Data shown:

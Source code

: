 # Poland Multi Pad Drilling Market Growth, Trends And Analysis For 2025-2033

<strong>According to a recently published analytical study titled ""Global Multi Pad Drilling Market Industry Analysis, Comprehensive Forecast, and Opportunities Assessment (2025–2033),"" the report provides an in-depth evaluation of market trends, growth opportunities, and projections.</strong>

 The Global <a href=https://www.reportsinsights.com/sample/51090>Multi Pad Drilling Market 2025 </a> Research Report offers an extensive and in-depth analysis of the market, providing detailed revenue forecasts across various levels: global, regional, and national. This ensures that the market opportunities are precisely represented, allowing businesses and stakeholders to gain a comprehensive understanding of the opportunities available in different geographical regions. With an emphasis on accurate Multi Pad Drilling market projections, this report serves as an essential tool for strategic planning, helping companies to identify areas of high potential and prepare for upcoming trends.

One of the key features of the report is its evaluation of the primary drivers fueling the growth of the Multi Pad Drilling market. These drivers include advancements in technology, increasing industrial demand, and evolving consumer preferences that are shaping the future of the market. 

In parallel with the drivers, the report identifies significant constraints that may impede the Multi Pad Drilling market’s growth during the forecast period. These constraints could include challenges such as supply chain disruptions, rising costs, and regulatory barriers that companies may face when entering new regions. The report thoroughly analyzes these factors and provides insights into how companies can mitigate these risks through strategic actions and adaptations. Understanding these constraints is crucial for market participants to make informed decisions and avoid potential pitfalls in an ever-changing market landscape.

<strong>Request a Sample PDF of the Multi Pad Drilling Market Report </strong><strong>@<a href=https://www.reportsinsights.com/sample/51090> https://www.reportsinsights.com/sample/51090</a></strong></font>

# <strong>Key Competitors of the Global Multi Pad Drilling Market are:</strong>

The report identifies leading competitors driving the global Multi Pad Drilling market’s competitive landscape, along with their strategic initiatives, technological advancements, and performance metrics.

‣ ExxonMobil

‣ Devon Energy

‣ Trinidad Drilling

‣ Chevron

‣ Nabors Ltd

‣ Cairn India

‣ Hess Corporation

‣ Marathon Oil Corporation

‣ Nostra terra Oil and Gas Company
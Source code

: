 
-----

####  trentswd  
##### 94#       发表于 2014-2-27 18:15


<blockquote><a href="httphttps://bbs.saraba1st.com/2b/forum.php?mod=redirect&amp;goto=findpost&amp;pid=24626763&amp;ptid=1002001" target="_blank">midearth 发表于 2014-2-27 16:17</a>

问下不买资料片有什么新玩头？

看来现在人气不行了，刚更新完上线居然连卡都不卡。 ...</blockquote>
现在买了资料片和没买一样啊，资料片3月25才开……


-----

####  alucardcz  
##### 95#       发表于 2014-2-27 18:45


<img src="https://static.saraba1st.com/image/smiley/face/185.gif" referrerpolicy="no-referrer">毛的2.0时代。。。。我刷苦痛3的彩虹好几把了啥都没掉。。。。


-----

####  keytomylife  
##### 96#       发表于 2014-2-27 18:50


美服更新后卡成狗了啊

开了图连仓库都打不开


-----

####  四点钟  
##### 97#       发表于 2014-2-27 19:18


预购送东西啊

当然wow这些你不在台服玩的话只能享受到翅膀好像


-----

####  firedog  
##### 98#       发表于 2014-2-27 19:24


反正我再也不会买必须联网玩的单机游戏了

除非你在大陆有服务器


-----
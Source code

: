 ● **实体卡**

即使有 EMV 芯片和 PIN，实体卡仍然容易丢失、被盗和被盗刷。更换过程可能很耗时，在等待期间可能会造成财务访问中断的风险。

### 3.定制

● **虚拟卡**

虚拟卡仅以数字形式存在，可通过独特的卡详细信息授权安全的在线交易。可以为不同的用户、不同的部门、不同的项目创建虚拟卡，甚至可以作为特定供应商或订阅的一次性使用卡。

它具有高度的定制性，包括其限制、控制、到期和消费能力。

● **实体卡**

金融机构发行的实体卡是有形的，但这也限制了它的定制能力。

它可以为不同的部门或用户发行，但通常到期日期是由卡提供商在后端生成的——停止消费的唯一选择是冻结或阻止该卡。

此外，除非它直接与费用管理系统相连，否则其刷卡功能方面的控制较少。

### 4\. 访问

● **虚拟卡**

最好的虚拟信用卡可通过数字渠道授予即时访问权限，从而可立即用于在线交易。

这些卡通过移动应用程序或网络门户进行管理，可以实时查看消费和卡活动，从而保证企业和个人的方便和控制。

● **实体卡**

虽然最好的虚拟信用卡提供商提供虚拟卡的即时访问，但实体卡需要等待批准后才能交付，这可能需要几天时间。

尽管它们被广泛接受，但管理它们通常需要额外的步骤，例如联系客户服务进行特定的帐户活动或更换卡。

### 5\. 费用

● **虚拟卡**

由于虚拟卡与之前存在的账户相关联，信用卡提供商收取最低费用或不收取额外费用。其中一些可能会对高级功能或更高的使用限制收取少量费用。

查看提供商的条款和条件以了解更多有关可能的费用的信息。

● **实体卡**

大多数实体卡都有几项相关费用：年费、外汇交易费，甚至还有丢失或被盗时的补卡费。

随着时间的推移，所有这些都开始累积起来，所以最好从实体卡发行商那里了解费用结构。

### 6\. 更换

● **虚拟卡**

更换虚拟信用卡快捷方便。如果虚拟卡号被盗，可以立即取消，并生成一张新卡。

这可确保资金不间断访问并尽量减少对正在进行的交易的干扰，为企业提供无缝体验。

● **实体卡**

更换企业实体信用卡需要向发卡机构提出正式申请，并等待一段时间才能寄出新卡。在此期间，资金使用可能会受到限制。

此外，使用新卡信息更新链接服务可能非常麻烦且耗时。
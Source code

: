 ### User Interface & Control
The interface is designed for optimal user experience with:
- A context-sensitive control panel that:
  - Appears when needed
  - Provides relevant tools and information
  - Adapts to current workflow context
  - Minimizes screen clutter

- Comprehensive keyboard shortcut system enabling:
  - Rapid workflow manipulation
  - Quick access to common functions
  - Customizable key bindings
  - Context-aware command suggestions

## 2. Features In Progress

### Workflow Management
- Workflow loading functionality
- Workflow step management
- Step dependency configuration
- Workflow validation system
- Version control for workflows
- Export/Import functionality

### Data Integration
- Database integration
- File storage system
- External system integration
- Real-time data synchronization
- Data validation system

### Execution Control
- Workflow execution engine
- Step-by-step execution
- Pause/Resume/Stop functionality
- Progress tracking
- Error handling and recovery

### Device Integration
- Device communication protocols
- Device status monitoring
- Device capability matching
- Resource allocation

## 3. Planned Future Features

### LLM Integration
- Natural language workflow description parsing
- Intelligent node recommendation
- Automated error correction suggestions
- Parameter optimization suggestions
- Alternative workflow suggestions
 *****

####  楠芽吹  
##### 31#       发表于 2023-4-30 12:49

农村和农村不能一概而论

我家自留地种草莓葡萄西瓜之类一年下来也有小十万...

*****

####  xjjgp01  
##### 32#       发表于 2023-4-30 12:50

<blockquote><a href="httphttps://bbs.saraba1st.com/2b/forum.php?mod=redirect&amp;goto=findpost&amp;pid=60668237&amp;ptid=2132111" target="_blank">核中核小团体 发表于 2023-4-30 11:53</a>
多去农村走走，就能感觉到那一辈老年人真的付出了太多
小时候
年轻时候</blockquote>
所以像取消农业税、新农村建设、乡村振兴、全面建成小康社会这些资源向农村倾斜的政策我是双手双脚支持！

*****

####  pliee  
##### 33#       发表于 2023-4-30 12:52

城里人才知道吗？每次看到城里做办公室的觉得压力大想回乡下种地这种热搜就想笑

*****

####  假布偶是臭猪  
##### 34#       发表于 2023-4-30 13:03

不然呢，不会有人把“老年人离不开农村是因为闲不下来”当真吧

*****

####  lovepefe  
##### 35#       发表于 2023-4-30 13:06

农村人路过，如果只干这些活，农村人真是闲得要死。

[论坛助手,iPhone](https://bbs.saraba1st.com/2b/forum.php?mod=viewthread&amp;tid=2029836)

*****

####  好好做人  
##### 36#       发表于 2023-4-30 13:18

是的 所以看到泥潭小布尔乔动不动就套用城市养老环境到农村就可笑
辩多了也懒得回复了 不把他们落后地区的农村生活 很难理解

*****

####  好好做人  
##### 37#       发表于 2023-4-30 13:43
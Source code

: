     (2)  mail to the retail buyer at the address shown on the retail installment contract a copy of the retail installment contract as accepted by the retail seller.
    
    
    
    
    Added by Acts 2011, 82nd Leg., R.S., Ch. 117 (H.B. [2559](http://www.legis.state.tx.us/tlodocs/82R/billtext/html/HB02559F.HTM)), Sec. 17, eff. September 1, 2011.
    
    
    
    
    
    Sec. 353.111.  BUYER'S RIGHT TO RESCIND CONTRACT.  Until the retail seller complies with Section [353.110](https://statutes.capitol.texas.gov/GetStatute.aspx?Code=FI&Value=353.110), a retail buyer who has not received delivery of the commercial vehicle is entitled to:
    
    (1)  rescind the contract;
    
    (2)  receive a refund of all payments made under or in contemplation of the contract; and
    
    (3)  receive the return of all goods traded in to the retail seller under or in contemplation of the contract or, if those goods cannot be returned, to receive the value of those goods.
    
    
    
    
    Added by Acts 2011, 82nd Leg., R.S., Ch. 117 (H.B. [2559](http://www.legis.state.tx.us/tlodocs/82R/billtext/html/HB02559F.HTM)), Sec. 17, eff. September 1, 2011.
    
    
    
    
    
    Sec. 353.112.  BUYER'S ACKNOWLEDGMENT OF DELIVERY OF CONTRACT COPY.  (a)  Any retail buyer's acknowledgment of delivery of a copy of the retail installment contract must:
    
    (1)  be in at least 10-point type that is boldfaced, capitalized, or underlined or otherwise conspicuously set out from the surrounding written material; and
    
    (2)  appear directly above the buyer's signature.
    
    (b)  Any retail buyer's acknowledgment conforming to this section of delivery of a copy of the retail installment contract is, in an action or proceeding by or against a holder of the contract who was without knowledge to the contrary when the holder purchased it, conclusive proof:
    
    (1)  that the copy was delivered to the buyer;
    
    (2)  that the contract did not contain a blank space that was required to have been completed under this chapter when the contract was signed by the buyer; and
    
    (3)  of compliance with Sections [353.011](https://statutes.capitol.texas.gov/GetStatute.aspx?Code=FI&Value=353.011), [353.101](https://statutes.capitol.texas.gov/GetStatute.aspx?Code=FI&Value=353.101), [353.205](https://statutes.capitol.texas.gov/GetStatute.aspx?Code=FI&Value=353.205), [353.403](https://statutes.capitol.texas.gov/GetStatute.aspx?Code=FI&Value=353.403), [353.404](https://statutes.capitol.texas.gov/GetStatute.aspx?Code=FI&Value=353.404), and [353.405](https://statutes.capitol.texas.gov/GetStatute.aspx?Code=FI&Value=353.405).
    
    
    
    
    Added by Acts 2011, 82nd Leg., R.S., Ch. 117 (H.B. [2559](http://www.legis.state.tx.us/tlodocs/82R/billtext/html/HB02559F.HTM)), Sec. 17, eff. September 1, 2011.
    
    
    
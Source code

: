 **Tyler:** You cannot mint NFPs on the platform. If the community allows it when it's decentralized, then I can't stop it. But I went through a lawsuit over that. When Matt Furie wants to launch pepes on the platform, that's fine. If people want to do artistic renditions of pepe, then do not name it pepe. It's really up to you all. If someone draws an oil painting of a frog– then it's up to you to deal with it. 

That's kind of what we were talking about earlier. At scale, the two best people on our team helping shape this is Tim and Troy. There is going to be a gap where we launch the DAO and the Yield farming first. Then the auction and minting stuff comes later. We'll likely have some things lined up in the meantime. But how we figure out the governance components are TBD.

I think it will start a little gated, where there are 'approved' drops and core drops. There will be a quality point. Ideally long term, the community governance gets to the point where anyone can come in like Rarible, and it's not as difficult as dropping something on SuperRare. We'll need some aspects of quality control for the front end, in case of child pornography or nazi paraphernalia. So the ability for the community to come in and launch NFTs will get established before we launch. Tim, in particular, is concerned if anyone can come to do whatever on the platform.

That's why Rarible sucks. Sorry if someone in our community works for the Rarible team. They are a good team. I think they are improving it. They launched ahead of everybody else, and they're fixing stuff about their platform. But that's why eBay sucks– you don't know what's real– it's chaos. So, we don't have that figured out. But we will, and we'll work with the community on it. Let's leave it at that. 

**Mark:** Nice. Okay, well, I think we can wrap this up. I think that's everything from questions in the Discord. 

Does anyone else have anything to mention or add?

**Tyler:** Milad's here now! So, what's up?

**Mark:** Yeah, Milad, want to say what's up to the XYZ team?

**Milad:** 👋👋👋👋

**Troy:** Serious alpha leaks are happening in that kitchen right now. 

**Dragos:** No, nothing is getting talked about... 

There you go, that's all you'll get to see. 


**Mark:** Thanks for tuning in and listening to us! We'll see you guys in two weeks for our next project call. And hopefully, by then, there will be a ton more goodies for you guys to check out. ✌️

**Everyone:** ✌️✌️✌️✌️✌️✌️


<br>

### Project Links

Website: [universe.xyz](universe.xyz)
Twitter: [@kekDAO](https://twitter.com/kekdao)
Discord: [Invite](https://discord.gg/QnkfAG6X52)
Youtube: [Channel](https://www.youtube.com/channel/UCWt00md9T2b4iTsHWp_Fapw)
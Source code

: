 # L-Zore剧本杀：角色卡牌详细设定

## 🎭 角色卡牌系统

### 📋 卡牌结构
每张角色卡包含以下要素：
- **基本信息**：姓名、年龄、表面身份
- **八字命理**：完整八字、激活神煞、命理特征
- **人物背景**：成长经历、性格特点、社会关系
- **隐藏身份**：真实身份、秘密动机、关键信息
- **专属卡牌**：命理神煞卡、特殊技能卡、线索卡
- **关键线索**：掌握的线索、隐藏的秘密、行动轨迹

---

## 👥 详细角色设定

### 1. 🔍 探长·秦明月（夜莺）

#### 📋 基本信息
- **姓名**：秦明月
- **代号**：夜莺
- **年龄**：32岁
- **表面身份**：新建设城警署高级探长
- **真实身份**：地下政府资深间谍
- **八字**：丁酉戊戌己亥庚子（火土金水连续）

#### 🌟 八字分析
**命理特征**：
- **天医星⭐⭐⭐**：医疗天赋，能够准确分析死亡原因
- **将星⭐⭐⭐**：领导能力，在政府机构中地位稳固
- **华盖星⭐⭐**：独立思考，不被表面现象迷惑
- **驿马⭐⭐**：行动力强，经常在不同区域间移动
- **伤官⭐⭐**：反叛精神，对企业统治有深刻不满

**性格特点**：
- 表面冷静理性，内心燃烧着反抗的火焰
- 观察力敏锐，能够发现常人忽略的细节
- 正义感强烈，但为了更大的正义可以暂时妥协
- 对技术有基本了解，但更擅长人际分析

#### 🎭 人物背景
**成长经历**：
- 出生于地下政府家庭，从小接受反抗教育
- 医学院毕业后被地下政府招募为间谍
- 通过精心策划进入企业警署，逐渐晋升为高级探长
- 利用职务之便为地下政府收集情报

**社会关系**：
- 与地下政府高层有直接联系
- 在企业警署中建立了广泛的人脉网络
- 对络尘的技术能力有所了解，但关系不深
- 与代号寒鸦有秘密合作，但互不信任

What is expected:
Go through the preceding material and copy each line that has the word "Device".

Solution to the problem:
### Device Integration
- Device communication protocols
- Device status monitoring
- Device capability matching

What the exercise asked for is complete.